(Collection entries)
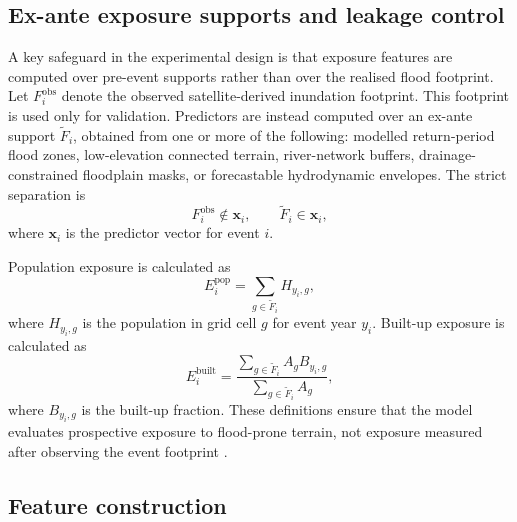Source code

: \documentclass[pdflatex,sn-mathphys-ay]{sn-jnl}
\theoremstyle{thmstyleone}
\begin{document}
\begin{appendices}
\subsection{Ex-ante exposure supports and leakage control}
\label{app:leakage_control}

A key safeguard in the experimental design is that exposure features
are computed over pre-event supports rather than over the realised
flood footprint.  Let $F^{\mathrm{obs}}_i$ denote the observed
satellite-derived inundation footprint.  This footprint is used only
for validation.  Predictors are instead computed over an ex-ante
support $\widetilde{F}_i$, obtained from one or more of the following:
modelled return-period flood zones, low-elevation connected terrain,
river-network buffers, drainage-constrained floodplain masks, or
forecastable hydrodynamic envelopes.  The strict separation is
\begin{equation}
  F^{\mathrm{obs}}_i
  \notin
  \mathbf{x}_{i},
  \qquad
  \widetilde{F}_i
  \in
  \mathbf{x}_{i},
  \label{eq:app_leakage_rule}
\end{equation}
where $\mathbf{x}_{i}$ is the predictor vector for event $i$.

Population exposure is calculated as
\begin{equation}
  E^{\mathrm{pop}}_{i}
  =
  \sum_{g\in\widetilde{F}_{i}}
  H_{y_i,g},
  \label{eq:app_pop_exposure}
\end{equation}
where $H_{y_i,g}$ is the population in grid cell $g$ for event year
$y_i$.  Built-up exposure is calculated as
\begin{equation}
  E^{\mathrm{built}}_{i}
  =
  \frac{
    \displaystyle
    \sum_{g\in\widetilde{F}_{i}}
    A_g B_{y_i,g}
  }{
    \displaystyle
    \sum_{g\in\widetilde{F}_{i}} A_g
  },
  \label{eq:app_built_exposure}
\end{equation}
where $B_{y_i,g}$ is the built-up fraction.  These definitions ensure
that the model evaluates prospective exposure to flood-prone terrain,
not exposure measured after observing the event footprint
\citep{Qiang2017,Andreadis2022,Rentschler2022}.

\subsection{Feature construction}
\label{app:feature_construction}


\end{appendices}
\end{document}
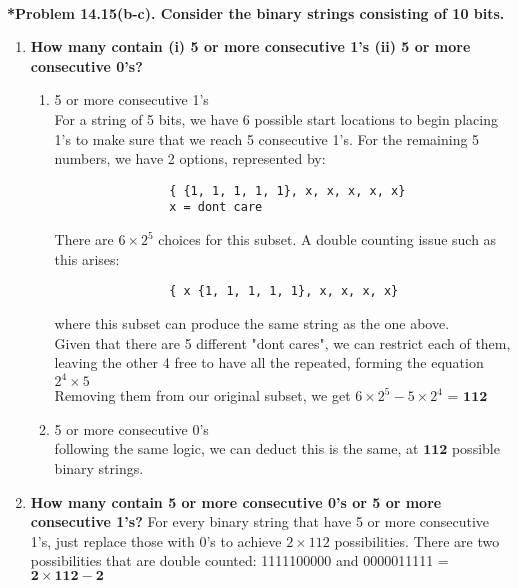 \documentclass{article}
\begin{document}
    \noindent\\[0.25in]
    \noindent \textbf{*Problem 14.15(b-c). Consider the binary strings consisting of 10 bits.}
    \begin{enumerate}[label=(\alph*)]
        \item \textbf{How many contain (i) 5 or more consecutive 1’s (ii) 5 or more consecutive 0’s?}
        \begin{enumerate}[label=(\roman*)]
            \item 5 or more consecutive 1's
            \\ For a string of 5 bits, we have 6 possible start locations to begin placing 1's to make 
            sure that we reach 5 consecutive 1's. For the remaining 5 numbers, we have 2 options, represented
            by:
            \begin{verbatim}
                { {1, 1, 1, 1, 1}, x, x, x, x, x}
                x = dont care
            \end{verbatim}
            There are $6 \times 2^5$ choices for this subset. A double counting issue such as this arises:
            \begin{verbatim}
                { x {1, 1, 1, 1, 1}, x, x, x, x}
            \end{verbatim}
            where this subset can produce the same string as the one above.\\
            Given that there are 5 different "dont cares", we can restrict each of them, leaving the other 4 free to have all the repeated, forming the equation $2^4 \times 5$\\
            Removing them from our original subset, we get $6 \times 2^5 - 5 \times 2^4$ = {\LARGE $\boxed{\mathbf{112}}$}
            \item 5 or more consecutive 0's
            \\ following the same logic, we can deduct this is the same, at {\LARGE $\boxed{\mathbf{112}}$}
            possible binary strings.
        \end{enumerate}
        \item \textbf{How many contain 5 or more consecutive 0’s or 5 or more consecutive 1’s?}
        For every binary string that have 5 or more consecutive 1's, just replace those with 0's
        to achieve $2 \times 112$ possibilities. There are two possibilities that are double
        counted: 1111100000 and 0000011111 = {\LARGE $\boxed{\mathbf{2 \times 112 - 2}}$}
    \end{enumerate}
\end{document}
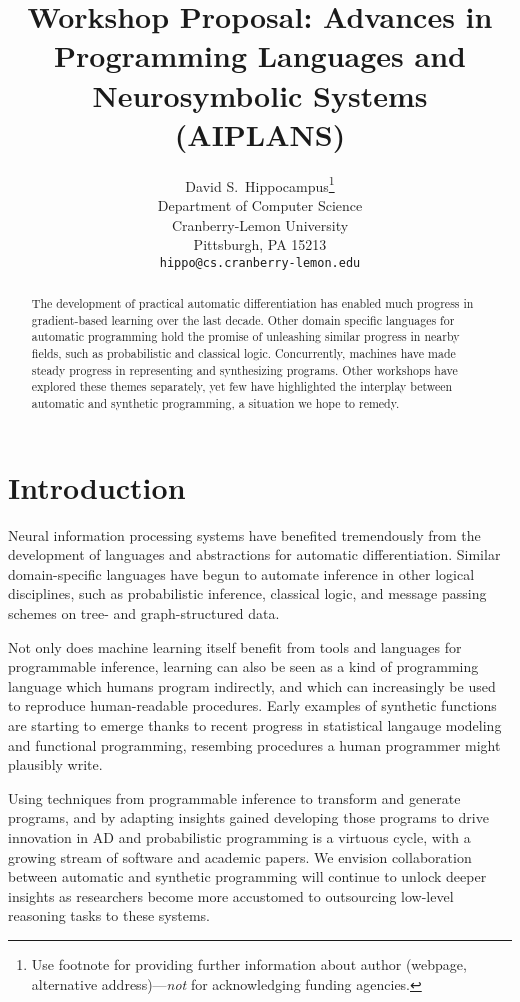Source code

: \documentclass{article}
\title{Workshop Proposal: Advances in Programming Languages and Neurosymbolic Systems (AIPLANS)}
\author{%
    David S.~Hippocampus\thanks{Use footnote for providing further information
    about author (webpage, alternative address)---\emph{not} for acknowledging
    funding agencies.} \\
    Department of Computer Science\\
    Cranberry-Lemon University\\
    Pittsburgh, PA 15213 \\
    \texttt{hippo@cs.cranberry-lemon.edu} \\
}
\begin{document}
    \maketitle

    \begin{abstract}
        The development of practical automatic differentiation has enabled much progress in gradient-based learning over the last decade. Other domain specific languages for automatic programming hold the promise of unleashing similar progress in nearby fields, such as probabilistic and classical logic. Concurrently, machines have made steady progress in representing and synthesizing programs. Other workshops have explored these themes separately, yet few have highlighted the interplay between automatic and synthetic programming, a situation we hope to remedy.
    \end{abstract}

    \section{Introduction}

    Neural information processing systems have benefited tremendously from the development of languages and abstractions for automatic differentiation. Similar domain-specific languages have begun to automate inference in other logical disciplines, such as probabilistic inference, classical logic, and message passing schemes on tree- and graph-structured data.

    Not only does machine learning itself benefit from tools and languages for programmable inference, learning can also be seen as a kind of programming language which humans program indirectly, and which can increasingly be used to reproduce human-readable procedures. Early examples of synthetic functions are starting to emerge thanks to recent progress in statistical langauge modeling and functional programming, resembing procedures a human programmer might plausibly write.

    Using techniques from programmable inference to transform and generate programs, and by adapting insights gained developing those programs to drive innovation in AD and probabilistic programming is a virtuous cycle, with a growing stream of software and academic papers. We envision collaboration between automatic and synthetic programming will continue to unlock deeper insights as researchers become more accustomed to outsourcing low-level reasoning tasks to these systems.
\end{document}
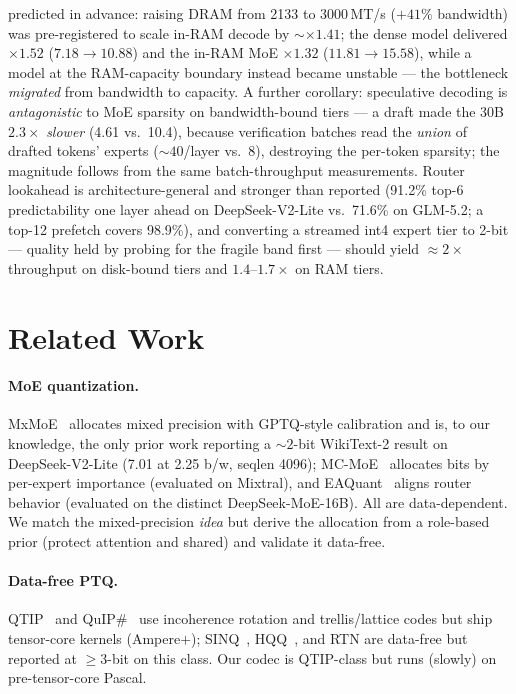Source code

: \documentclass[10pt]{article}
\begin{document}
predicted in advance: raising DRAM from 2133 to 3000\,MT/s ($+41\%$ bandwidth) was pre-registered to
scale in-RAM decode by ${\sim}\times1.41$; the dense model delivered $\mathbf{\times1.52}$
($7.18\to10.88$) and the in-RAM MoE $\times1.32$ ($11.81\to15.58$), while a model at the RAM-capacity
boundary instead became unstable --- the bottleneck \emph{migrated} from bandwidth to capacity. A further
corollary: speculative decoding is \emph{antagonistic} to MoE sparsity on bandwidth-bound tiers --- a
draft made the 30B $2.3\times$ \emph{slower} (4.61 vs.\ 10.4), because verification batches read the
\emph{union} of drafted tokens' experts (${\sim}40$/layer vs.\ 8), destroying the per-token sparsity;
the magnitude follows from the same batch-throughput measurements. Router lookahead is architecture-general and
stronger than reported (91.2\% top-6 predictability one layer ahead on DeepSeek-V2-Lite vs.\ 71.6\% on
GLM-5.2; a top-12 prefetch covers 98.9\%), and converting a streamed int4 expert tier to 2-bit ---
quality held by probing for the fragile band first --- should yield ${\approx}2\times$ throughput on
disk-bound tiers and $1.4$--$1.7\times$ on RAM tiers.

\section{Related Work}\label{sec:related}
\paragraph{MoE quantization.}
MxMoE~\cite{mxmoe} allocates mixed precision with GPTQ-style calibration and is, to our knowledge, the
only prior work reporting a ${\sim}2$-bit WikiText-2 result on DeepSeek-V2-Lite (7.01 at 2.25 b/w, seqlen
4096); MC-MoE~\cite{mcmoe} allocates bits by per-expert importance (evaluated on Mixtral), and
EAQuant~\cite{eaquant} aligns router behavior (evaluated on the distinct DeepSeek-MoE-16B). All are
data-dependent. We match the
mixed-precision \emph{idea} but derive the allocation from a role-based prior (protect attention and shared) and validate it
data-free.

\paragraph{Data-free PTQ.}
QTIP~\cite{qtip} and QuIP\#~\cite{quip} use incoherence rotation and trellis/lattice codes but ship
tensor-core kernels (Ampere$+$); SINQ~\cite{sinq}, HQQ~\cite{hqq}, and RTN are data-free but reported at
$\geq3$-bit on this class. Our codec is QTIP-class but runs (slowly) on pre-tensor-core Pascal.
\end{document}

Requirement:
Now copy each line of the entries that mentions "computed".

Exercise output:
are computed over pre-event supports rather than over the realised
for validation.  Predictors are instead computed over an ex-ante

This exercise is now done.